> **YOUR INSTRUCTIONS**: Every line of the entries that holds the word "parsed" is to be copied.

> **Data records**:
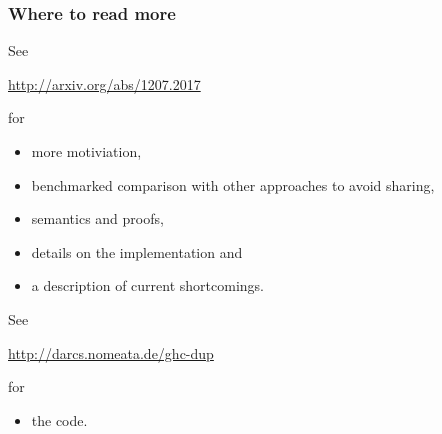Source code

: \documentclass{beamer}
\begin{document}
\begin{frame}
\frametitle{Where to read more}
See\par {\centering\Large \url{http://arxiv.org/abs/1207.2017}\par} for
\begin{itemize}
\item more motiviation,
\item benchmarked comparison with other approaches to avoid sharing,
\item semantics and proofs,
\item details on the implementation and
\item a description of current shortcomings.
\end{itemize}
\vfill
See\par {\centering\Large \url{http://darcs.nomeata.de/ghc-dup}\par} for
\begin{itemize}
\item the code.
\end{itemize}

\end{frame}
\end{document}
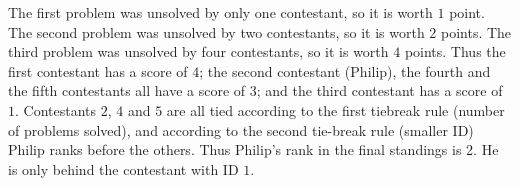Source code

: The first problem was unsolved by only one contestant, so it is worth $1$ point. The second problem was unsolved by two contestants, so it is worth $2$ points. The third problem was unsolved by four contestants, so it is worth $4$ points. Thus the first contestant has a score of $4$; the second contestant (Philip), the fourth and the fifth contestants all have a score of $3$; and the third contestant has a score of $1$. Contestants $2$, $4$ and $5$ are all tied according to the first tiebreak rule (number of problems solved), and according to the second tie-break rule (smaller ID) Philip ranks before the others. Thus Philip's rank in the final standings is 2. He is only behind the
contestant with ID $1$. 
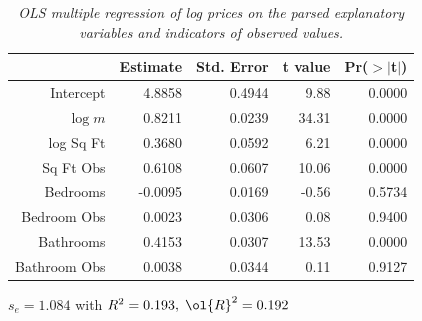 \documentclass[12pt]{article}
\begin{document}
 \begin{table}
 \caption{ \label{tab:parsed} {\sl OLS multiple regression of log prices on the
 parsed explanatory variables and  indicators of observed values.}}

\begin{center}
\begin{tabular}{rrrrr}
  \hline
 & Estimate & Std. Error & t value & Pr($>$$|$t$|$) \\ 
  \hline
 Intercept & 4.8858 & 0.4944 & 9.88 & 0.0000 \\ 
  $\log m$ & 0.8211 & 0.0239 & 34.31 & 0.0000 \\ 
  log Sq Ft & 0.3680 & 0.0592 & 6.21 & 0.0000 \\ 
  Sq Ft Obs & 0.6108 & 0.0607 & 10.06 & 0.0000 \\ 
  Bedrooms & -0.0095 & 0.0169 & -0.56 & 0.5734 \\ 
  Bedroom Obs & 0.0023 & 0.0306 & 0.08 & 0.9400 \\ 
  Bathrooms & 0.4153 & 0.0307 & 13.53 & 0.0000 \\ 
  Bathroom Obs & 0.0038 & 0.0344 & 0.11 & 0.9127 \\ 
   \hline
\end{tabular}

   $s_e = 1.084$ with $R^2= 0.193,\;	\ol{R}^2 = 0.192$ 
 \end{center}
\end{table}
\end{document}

* * *

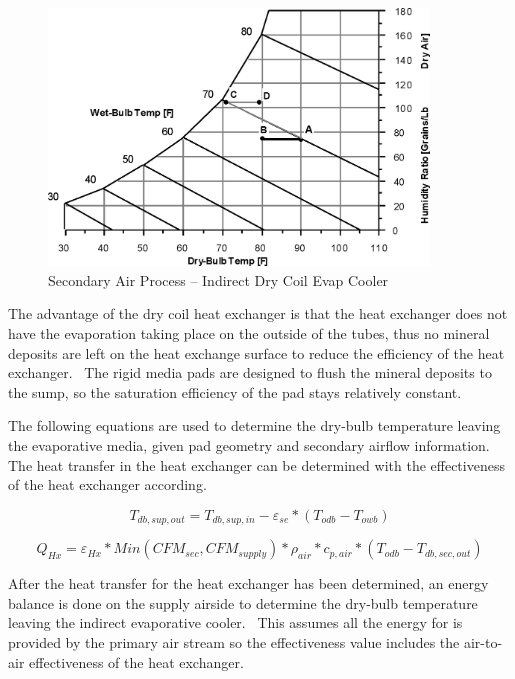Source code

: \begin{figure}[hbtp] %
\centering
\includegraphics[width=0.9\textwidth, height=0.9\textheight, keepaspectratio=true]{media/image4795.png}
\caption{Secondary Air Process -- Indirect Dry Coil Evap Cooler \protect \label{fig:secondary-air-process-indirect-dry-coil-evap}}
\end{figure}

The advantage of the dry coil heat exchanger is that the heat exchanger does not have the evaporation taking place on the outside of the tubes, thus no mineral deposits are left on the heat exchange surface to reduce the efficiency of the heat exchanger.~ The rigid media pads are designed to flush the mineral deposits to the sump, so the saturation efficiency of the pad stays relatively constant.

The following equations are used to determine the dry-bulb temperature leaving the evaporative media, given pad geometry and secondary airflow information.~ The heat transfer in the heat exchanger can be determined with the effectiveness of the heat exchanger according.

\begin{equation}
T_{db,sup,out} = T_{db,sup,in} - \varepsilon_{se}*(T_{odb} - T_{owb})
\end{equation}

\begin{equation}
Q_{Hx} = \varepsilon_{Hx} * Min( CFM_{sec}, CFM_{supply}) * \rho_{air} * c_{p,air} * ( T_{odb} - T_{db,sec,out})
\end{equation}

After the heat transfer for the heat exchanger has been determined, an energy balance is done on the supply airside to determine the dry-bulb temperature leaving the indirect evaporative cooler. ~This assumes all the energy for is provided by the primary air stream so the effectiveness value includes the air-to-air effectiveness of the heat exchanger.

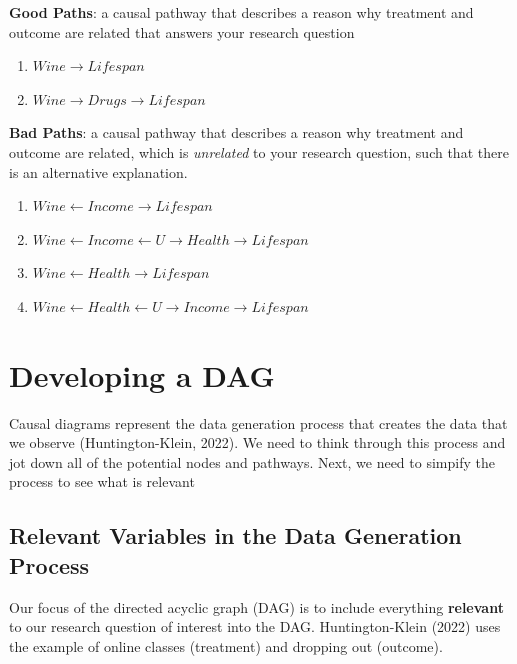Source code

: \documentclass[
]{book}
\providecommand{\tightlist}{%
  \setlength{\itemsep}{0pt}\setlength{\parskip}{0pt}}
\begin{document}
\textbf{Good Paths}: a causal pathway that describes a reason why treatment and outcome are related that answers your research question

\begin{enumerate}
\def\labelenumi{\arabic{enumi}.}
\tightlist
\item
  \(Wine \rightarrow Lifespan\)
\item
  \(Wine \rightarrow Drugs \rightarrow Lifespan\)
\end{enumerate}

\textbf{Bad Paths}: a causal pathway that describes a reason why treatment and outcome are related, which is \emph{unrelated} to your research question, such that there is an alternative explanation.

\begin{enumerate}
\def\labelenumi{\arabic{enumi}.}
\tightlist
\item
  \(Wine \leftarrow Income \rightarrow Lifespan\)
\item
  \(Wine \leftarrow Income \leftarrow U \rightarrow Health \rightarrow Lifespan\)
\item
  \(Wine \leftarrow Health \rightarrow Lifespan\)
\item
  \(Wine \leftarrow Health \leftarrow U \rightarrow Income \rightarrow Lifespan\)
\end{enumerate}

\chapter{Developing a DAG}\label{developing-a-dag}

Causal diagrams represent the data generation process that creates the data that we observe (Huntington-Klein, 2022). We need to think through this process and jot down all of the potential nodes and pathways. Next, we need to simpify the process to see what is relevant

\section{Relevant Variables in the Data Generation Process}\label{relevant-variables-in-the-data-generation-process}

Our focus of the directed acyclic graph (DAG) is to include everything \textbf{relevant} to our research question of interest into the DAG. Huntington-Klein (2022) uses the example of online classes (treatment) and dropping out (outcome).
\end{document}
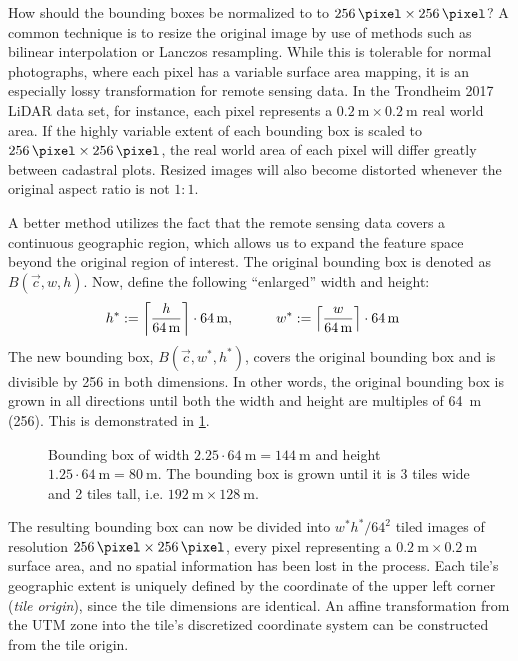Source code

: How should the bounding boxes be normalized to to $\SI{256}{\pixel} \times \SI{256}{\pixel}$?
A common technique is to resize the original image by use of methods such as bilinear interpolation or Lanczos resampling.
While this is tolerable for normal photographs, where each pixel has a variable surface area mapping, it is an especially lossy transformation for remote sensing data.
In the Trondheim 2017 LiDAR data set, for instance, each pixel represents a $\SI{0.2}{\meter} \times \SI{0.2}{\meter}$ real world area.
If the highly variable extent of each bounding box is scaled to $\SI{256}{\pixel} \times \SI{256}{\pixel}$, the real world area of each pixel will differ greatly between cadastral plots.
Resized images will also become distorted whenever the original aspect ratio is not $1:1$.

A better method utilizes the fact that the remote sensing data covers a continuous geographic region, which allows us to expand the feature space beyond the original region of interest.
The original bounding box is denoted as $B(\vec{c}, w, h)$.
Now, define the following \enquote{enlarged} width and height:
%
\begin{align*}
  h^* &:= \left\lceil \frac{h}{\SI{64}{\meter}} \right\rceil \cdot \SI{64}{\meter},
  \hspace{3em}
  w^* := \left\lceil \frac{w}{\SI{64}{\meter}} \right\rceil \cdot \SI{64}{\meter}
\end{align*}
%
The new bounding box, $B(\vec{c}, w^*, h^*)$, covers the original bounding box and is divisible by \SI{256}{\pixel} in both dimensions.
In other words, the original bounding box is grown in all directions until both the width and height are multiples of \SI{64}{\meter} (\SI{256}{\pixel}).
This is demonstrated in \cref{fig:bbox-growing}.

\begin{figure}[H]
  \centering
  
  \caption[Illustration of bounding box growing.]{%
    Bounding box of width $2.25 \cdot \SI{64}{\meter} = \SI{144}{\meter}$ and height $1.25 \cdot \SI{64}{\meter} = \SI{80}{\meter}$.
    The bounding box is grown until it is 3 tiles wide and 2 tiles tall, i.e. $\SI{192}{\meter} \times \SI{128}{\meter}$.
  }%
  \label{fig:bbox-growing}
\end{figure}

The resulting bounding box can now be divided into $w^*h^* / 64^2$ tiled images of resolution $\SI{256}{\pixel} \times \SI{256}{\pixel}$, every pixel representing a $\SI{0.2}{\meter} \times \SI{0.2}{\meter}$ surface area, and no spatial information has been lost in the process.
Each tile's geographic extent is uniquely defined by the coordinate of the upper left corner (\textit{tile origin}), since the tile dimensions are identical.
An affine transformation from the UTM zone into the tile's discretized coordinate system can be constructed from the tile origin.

==

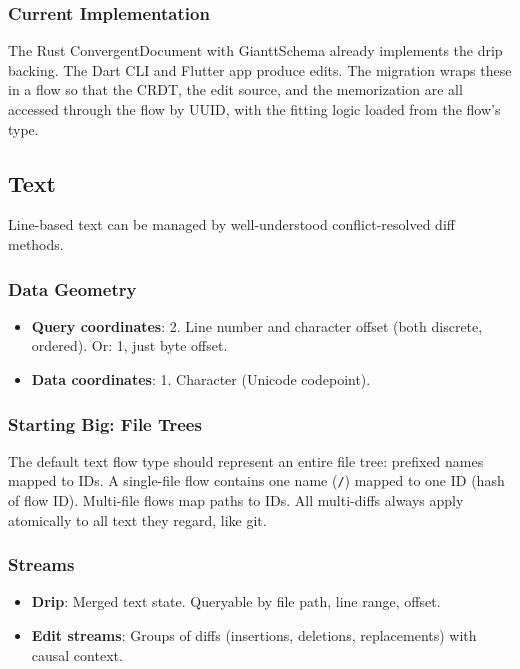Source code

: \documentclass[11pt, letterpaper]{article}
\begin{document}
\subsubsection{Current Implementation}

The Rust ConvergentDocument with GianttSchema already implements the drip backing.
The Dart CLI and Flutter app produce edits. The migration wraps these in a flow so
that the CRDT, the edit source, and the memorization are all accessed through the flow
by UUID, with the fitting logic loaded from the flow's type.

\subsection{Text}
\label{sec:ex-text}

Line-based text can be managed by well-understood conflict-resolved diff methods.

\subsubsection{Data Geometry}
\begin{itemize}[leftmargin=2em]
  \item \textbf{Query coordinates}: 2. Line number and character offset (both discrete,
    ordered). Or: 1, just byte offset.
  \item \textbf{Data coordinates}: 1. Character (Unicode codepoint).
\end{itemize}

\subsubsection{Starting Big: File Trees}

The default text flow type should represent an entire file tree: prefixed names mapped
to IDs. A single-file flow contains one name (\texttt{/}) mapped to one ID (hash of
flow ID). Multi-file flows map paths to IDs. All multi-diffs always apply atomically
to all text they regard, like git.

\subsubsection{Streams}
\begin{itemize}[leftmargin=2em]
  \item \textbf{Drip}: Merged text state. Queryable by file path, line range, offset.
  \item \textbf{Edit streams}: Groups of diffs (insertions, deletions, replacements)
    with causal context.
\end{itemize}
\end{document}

> **YOUR RESPONSE**:
 \caption{ \label{tab:parsed} {\sl OLS multiple regression of log prices on the
 parsed explanatory variables and  indicators of observed values.}}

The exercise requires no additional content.